Extract Text from PDF in ASP.NET using Aspose.PDF - cannot read special characters

Hello,

We are using Aspose.PDF for ASP.NET Core and we could not extract/read special characters from a Croatian PDF.

Code we are using:

using Aspose.Pdf;
using Aspose.Pdf.Text;
using System.IO;

namespace AsposeTest
{
class Program
{
static void Main(string[] args)
{
AsposeConfiguration.ConfigureLicense();
string dataDir = @".\TestCases";
foreach (string file in Directory.EnumerateFiles(dataDir, “*.pdf”))
{
Document pdfDocument = new Document(file);
//create TextAbsorber object to extract text
TextAbsorber textAbsorber = new TextAbsorber();
//accept the absorber for all the pages
pdfDocument.Pages.Accept(textAbsorber);
//get the extracted text
string extractedText = textAbsorber.Text;
// create a writer and open the file
string fileName = Path.ChangeExtension(file, “txt”);
TextWriter tw = new StreamWriter(dataDir + “\PDFtoText\” + Path.GetFileName(fileName));
// write a line of text to the file
tw.WriteLine(extractedText);
// close the stream
tw.Close();
}
}
}
}

HR-Edited-7bf68347-7210-4305-9b5f-7992597ec3ce.pdf (65.8 KB)

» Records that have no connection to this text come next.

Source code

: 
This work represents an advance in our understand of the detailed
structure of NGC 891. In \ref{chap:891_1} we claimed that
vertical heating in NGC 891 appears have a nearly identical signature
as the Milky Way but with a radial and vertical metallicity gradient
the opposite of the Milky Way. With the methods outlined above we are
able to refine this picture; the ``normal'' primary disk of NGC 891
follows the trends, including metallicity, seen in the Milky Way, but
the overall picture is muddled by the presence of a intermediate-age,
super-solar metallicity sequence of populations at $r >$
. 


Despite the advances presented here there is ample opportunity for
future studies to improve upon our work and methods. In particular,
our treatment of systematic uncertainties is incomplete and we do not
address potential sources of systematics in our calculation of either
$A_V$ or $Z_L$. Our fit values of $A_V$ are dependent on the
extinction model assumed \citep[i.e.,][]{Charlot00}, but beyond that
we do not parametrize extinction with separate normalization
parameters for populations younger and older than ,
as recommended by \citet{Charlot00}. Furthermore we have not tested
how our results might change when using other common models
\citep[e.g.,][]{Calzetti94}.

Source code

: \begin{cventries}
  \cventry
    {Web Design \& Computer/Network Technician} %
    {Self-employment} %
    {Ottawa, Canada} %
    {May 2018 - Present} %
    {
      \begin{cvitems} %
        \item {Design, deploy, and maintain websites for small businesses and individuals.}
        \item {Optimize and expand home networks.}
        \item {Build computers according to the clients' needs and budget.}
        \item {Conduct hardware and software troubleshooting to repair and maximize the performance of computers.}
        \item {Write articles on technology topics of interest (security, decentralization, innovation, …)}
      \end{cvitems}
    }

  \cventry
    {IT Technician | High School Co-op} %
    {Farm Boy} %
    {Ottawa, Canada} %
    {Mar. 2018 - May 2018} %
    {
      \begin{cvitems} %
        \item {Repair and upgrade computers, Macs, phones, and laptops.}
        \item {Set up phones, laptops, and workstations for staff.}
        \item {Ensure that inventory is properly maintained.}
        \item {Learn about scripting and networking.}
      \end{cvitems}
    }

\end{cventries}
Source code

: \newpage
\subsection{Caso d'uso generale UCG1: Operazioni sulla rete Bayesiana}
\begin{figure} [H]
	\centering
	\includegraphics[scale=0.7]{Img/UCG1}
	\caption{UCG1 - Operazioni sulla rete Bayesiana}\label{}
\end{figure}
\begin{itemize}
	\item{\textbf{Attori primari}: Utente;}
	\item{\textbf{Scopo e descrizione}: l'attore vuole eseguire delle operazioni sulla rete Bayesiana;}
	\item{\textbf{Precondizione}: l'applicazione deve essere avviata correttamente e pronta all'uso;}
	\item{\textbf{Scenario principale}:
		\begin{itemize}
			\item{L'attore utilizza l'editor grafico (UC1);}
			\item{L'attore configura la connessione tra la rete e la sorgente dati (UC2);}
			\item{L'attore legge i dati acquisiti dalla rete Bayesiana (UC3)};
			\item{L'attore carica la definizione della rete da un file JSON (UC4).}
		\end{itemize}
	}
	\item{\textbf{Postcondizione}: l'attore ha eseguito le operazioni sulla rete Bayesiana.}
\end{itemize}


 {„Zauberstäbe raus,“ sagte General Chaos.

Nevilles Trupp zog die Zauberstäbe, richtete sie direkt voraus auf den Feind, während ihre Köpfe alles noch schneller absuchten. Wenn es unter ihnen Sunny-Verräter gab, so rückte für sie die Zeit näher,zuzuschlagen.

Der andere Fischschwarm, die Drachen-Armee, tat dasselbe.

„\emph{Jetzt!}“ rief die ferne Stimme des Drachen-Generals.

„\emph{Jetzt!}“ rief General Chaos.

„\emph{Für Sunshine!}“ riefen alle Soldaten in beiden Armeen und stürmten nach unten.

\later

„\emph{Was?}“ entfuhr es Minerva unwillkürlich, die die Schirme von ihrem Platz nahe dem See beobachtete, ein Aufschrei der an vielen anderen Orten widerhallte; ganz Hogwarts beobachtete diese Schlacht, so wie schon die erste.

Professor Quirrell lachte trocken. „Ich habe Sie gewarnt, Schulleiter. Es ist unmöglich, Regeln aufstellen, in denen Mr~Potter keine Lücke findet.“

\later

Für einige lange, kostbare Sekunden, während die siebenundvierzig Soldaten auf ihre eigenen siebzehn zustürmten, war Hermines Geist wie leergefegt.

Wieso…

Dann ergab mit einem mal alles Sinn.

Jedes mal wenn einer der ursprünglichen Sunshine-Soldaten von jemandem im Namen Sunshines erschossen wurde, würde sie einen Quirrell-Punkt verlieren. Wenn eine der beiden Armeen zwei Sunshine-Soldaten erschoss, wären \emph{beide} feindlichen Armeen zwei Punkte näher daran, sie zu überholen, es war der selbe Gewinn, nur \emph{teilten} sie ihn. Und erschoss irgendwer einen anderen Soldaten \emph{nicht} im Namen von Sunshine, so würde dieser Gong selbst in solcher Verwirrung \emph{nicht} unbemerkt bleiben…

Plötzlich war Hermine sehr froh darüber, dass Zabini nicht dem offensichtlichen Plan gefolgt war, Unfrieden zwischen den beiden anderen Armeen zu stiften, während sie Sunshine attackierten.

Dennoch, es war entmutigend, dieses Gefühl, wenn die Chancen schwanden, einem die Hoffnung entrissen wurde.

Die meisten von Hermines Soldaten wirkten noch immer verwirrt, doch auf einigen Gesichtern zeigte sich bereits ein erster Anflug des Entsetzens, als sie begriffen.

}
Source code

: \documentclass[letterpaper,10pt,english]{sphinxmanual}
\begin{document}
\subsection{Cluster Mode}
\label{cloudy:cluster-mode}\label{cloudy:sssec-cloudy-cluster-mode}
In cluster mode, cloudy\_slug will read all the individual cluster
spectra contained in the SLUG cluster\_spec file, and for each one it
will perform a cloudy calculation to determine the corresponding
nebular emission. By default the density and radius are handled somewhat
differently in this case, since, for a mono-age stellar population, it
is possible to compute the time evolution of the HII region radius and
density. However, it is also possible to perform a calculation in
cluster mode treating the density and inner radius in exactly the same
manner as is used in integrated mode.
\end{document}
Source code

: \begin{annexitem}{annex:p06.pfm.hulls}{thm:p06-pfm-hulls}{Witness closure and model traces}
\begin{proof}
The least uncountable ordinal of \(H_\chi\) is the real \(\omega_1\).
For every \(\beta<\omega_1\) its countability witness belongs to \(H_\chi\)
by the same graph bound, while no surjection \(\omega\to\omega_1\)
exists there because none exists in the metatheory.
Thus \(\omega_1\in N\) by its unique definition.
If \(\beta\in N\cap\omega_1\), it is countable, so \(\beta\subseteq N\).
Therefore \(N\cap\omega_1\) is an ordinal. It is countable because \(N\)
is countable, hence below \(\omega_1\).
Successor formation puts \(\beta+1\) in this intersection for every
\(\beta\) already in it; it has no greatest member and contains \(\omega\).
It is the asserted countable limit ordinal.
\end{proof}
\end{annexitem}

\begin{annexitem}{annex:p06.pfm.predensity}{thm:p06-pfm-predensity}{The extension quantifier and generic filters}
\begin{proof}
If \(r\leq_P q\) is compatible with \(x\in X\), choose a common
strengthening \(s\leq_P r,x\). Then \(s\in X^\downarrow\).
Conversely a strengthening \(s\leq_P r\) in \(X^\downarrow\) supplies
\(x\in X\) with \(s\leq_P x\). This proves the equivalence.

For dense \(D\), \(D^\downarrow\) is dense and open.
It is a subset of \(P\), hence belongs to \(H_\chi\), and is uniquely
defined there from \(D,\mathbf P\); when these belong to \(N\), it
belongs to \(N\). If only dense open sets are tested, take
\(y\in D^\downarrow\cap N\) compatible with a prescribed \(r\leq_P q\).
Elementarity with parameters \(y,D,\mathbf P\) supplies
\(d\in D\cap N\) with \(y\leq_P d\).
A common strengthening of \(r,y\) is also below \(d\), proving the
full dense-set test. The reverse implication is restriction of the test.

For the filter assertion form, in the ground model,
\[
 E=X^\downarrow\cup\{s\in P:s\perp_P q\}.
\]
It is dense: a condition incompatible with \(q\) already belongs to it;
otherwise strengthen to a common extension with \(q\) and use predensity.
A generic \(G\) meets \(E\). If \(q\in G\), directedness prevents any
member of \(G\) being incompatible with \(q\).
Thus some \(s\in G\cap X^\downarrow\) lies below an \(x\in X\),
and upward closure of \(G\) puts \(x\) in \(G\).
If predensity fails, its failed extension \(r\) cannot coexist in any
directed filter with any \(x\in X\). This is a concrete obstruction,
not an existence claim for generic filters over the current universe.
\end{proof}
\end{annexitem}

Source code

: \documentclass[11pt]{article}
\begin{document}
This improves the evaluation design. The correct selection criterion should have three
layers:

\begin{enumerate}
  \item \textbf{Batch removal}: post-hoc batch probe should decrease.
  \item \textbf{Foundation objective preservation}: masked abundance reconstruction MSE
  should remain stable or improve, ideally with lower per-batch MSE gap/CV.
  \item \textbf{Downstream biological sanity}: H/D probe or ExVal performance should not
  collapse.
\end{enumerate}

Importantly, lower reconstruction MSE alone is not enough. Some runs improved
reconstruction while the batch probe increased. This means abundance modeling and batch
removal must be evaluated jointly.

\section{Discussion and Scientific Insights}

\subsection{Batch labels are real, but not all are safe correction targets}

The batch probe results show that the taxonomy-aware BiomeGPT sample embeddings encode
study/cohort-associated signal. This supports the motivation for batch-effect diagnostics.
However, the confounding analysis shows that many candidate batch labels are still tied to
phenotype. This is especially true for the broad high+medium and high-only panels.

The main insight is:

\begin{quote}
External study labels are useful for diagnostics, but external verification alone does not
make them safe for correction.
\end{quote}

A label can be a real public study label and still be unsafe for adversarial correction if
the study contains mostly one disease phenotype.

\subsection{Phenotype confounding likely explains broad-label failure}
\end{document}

I am attaching the PDF sample.

The text is exported from the Aspose Text absorber as following:

HR-Edited-7bf68347-7210-4305-9b5f-7992597ec3ce.zip (258 Bytes)

Thank you

@Panagiotis_Biris_gr_ey_com

I have observed your comments. For further investigation, can you please share which version of .NET core you are using.

Hi Adnan, Thank you for the prompt response. We are using .NET Core 2.2 .

@Panagiotis_Biris_gr_ey_com,

Thanks for sharing further details.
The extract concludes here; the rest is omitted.